Mesenchymal stem cells versus their conditioned medium in the treatment of cisplatin-induced acute kidney injury: evaluation of efficacy and cellular side effects

Mesenchymal stem cells (MSCs) and their conditioned medium (CM) have been shown to ameliorate acute kidney injury (AKI). Potential risks of using stem cells are their participation in fibrosis and their differentiation to unwanted cells. The development of such adverse effects after therapy with CM is unknown. This study compares both the efficacy and safety of using MSCs or their CM in AKI model. Cisplatin was used to induce AKI in Sprague-Dawley rats. Rats were treated with either sub capsular injection of MSCs; or intraperitoneal injection of CM. Appropriate control was included and rats were sacrificed 5, 10, 30, and 60 days later. Kidney function parameters, urinary kidney injury molecule-1 (Kim-1), renal tissue damage, apoptosis, and proliferation were all determined. Special stains to detect adipocytes, osteoblasts, and fibrosis were also used. MSCs and their CM equally ameliorate kidney function deterioration, Kim-1 shedding in urine, renal tissue damage and tubular cell apoptosis.
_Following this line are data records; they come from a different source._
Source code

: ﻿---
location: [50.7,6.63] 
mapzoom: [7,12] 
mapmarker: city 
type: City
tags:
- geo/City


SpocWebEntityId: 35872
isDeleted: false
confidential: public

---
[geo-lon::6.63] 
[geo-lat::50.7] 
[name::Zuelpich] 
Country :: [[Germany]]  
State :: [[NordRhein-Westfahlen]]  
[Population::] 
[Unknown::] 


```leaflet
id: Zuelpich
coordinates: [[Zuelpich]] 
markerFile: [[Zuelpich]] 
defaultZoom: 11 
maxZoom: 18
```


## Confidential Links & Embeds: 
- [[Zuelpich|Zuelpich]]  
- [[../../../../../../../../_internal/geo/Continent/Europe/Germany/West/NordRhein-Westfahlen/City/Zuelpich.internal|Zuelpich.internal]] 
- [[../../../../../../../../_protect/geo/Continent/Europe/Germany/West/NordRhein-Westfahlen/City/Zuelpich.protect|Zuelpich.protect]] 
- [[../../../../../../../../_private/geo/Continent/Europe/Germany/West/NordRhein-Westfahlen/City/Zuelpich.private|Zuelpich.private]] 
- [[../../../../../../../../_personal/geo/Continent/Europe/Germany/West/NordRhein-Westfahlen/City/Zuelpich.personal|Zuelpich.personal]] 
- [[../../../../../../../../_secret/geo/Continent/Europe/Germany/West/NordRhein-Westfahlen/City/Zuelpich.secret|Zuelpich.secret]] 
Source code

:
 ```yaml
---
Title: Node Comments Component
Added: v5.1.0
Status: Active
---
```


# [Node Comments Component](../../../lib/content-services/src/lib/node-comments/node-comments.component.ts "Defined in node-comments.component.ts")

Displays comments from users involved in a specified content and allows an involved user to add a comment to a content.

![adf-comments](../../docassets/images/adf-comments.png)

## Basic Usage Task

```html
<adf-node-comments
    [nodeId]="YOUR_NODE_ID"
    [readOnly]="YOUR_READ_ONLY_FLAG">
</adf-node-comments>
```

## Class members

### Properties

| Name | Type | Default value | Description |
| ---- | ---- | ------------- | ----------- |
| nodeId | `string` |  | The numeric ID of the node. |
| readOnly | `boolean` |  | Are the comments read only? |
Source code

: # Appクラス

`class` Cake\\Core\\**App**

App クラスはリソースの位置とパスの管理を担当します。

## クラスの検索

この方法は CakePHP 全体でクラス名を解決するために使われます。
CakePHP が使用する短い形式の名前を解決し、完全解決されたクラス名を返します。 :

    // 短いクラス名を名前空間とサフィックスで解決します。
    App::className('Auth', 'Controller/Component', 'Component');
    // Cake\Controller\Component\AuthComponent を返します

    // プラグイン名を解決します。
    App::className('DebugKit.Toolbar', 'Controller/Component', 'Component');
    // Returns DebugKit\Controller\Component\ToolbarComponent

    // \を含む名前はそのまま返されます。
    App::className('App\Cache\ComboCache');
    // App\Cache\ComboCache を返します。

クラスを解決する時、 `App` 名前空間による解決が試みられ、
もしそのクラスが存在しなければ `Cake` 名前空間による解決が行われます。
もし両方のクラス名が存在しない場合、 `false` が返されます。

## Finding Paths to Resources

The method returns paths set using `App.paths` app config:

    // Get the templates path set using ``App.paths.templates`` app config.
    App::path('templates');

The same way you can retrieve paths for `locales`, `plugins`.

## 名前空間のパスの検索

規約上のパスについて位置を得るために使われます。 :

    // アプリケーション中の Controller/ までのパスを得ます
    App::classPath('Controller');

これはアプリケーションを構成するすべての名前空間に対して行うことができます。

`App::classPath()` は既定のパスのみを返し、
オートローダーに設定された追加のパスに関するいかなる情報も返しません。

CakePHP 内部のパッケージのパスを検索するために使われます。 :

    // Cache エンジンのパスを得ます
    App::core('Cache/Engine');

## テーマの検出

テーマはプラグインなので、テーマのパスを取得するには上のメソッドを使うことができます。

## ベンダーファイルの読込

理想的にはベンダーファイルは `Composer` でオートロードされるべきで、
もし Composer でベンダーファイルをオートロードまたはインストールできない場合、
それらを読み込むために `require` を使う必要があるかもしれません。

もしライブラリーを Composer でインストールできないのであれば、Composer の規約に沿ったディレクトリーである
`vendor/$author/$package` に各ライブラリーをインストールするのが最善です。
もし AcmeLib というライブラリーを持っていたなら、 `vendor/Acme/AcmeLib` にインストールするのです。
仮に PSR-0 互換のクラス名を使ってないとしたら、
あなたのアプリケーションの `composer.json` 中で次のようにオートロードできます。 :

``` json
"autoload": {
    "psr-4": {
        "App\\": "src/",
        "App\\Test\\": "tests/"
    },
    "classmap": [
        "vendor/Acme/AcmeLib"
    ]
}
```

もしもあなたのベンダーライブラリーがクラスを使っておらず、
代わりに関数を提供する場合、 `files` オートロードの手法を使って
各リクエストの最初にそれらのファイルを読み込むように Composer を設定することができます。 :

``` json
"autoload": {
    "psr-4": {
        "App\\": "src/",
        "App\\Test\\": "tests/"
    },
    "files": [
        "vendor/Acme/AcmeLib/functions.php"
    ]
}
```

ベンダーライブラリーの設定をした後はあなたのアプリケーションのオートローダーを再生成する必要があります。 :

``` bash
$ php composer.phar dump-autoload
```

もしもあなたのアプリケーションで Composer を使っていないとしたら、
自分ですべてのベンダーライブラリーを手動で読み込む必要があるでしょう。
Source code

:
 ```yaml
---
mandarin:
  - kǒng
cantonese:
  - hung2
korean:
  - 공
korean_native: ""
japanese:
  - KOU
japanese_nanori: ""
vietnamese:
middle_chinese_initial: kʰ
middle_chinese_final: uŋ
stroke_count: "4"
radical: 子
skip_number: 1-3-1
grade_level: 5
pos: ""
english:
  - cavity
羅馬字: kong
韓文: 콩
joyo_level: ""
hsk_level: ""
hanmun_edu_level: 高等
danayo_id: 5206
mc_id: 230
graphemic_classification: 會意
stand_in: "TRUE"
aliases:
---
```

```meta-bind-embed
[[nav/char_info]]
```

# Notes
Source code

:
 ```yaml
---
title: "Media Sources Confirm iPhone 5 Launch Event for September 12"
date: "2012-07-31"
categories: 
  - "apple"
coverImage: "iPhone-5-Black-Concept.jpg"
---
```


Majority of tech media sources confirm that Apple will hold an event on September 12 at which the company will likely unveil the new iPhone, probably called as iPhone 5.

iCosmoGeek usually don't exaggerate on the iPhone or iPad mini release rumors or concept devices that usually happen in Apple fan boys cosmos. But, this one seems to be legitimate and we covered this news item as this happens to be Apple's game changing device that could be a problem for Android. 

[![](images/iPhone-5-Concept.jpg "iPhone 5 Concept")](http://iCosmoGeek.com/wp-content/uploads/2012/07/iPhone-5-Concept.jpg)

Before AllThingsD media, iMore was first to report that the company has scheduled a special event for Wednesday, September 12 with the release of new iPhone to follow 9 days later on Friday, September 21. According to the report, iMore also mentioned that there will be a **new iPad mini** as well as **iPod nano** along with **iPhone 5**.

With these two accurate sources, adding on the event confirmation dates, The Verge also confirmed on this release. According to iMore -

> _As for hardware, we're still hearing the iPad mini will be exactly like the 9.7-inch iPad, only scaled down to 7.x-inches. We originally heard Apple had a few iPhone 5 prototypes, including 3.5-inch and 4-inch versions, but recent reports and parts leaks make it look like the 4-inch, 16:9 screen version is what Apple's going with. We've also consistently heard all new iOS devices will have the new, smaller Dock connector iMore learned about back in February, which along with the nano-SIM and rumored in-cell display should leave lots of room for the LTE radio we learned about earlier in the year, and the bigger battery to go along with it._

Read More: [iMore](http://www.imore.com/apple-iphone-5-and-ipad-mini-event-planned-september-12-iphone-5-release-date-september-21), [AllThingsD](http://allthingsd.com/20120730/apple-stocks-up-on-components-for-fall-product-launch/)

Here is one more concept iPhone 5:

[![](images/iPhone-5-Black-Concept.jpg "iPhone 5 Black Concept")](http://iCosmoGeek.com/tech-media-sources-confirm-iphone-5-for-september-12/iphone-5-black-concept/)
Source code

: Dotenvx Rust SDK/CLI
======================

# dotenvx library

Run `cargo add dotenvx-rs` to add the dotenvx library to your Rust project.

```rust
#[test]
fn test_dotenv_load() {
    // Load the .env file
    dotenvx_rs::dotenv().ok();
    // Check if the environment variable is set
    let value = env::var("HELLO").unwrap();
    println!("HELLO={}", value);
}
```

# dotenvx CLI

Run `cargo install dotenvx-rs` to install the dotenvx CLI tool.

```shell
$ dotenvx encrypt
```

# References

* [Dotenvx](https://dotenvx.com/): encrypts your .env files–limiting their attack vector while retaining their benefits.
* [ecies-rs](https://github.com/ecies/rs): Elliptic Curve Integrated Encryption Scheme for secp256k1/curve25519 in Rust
Even after 2 months, both equally reduced interstitial fibrosis. The MSC-treated group showed more enhancement of proliferation. However, adipocytes and osteoblast-like cells were detected where the stem cells were injected but not in the CM group. These results indicate that the use of CM might be an acceptable alternative to MSC therapy as it can attain comparable efficacy without the development of unwanted cells.